DESCRIPTION OF SYMBOLS 101... Substrate, 102... Sub-collector layer, 103... Collector layer, 104... Base layer, 104a... P-base layer, 104b... Lower base layer, 104c... Upper base layer, 105... Emitter layer, 106... Emitter cap layer, 107 Buffer layer 111 Emitter electrode 112 Base electrode 113 Collector electrode 121 Two-dimensional hole gas.

Claims

a subcollector layer formed on the substrate and made of an n-type nitride semiconductor;
an n-type collector layer made of InGaN formed on the subcollector layer;
a base layer made of GaN formed on the collector layer;
a mesa-shaped emitter layer made of a nitride semiconductor containing Al formed on the base layer;
an emitter cap layer formed on the emitter layer and made of an n-type nitride semiconductor;
an emitter electrode formed on the emitter cap layer;
a base electrode formed on the base layer laterally of the emitter layer and ohmically connected to the base layer;
a collector electrode connected to the subcollector layer;
a two-dimensional hole gas formed in each of the base layer near the interface between the base layer and the collector layer and the collector layer near the interface between the collector layer and the base layer;
The heterojunction, wherein the sub-collector layer, the collector layer, the base layer, the emitter layer, and the emitter cap layer are formed on the substrate with their main surfaces being V-group polar planes. bipolar transistor.

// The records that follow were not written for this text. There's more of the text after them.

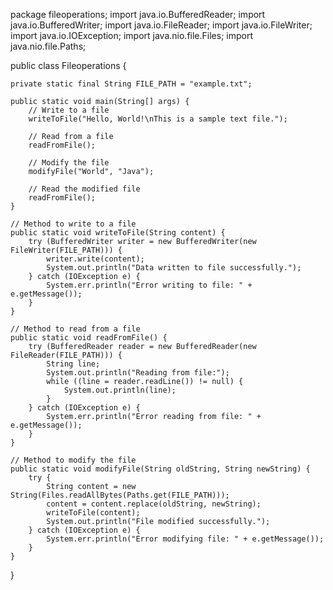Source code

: package fileoperations;
import java.io.BufferedReader;
import java.io.BufferedWriter;
import java.io.FileReader;
import java.io.FileWriter;
import java.io.IOException;
import java.nio.file.Files;
import java.nio.file.Paths;

public class Fileoperations {

    private static final String FILE_PATH = "example.txt";

    public static void main(String[] args) {
        // Write to a file
        writeToFile("Hello, World!\nThis is a sample text file.");

        // Read from a file
        readFromFile();

        // Modify the file
        modifyFile("World", "Java");
        
        // Read the modified file
        readFromFile();
    }

    // Method to write to a file
    public static void writeToFile(String content) {
        try (BufferedWriter writer = new BufferedWriter(new FileWriter(FILE_PATH))) {
            writer.write(content);
            System.out.println("Data written to file successfully.");
        } catch (IOException e) {
            System.err.println("Error writing to file: " + e.getMessage());
        }
    }

    // Method to read from a file
    public static void readFromFile() {
        try (BufferedReader reader = new BufferedReader(new FileReader(FILE_PATH))) {
            String line;
            System.out.println("Reading from file:");
            while ((line = reader.readLine()) != null) {
                System.out.println(line);
            }
        } catch (IOException e) {
            System.err.println("Error reading from file: " + e.getMessage());
        }
    }

    // Method to modify the file
    public static void modifyFile(String oldString, String newString) {
        try {
            String content = new String(Files.readAllBytes(Paths.get(FILE_PATH)));
            content = content.replace(oldString, newString);
            writeToFile(content);
            System.out.println("File modified successfully.");
        } catch (IOException e) {
            System.err.println("Error modifying file: " + e.getMessage());
        }
    }
}
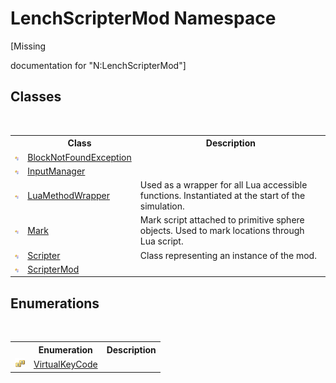 # LenchScripterMod Namespace
 

\[Missing <summary> documentation for "N:LenchScripterMod"\]


## Classes
&nbsp;<table><tr><th></th><th>Class</th><th>Description</th></tr><tr><td>![Public class](media/pubclass.gif "Public class")</td><td><a href="644f14fd-5dd3-bc89-b058-14317267fcc6">BlockNotFoundException</a></td><td /></tr><tr><td>![Public class](media/pubclass.gif "Public class")</td><td><a href="c002eeec-4ed2-0cee-121f-d87e3b493f95">InputManager</a></td><td /></tr><tr><td>![Public class](media/pubclass.gif "Public class")</td><td><a href="351989df-271d-bd3b-e14f-8958d6a17f6f">LuaMethodWrapper</a></td><td>
Used as a wrapper for all Lua accessible functions. Instantiated at the start of the simulation.</td></tr><tr><td>![Public class](media/pubclass.gif "Public class")</td><td><a href="11207c2a-34aa-d1e4-4c93-51f8781542c7">Mark</a></td><td>
Mark script attached to primitive sphere objects. Used to mark locations through Lua script.</td></tr><tr><td>![Public class](media/pubclass.gif "Public class")</td><td><a href="cb8cb89b-81b5-7362-9551-8e21aa94ce1a">Scripter</a></td><td>
Class representing an instance of the mod.</td></tr><tr><td>![Public class](media/pubclass.gif "Public class")</td><td><a href="733f180d-6500-66a1-e0e3-e3dc36a8e39a">ScripterMod</a></td><td /></tr></table>

## Enumerations
&nbsp;<table><tr><th></th><th>Enumeration</th><th>Description</th></tr><tr><td>![Public enumeration](media/pubenumeration.gif "Public enumeration")</td><td><a href="89086071-7f86-5e57-7404-0c614d153b8f">VirtualKeyCode</a></td><td /></tr></table>&nbsp;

The heterojunction bipolar transistor of claim 1,
A heterojunction bipolar transistor, wherein the base layer comprises a p-type GaN p-base layer at the center in the thickness direction.
The heterojunction bipolar transistor according to claim 2,
A heterojunction bipolar transistor, wherein said base layers above and below said p base layer are undoped or p-type with an impurity concentration lower than that of said p base layer.
In the heterojunction bipolar transistor according to any one of claims 1 to 3,
The heterojunction bipolar transistor, wherein the collector layer is made of InGaN with an In composition of 0.05 or more.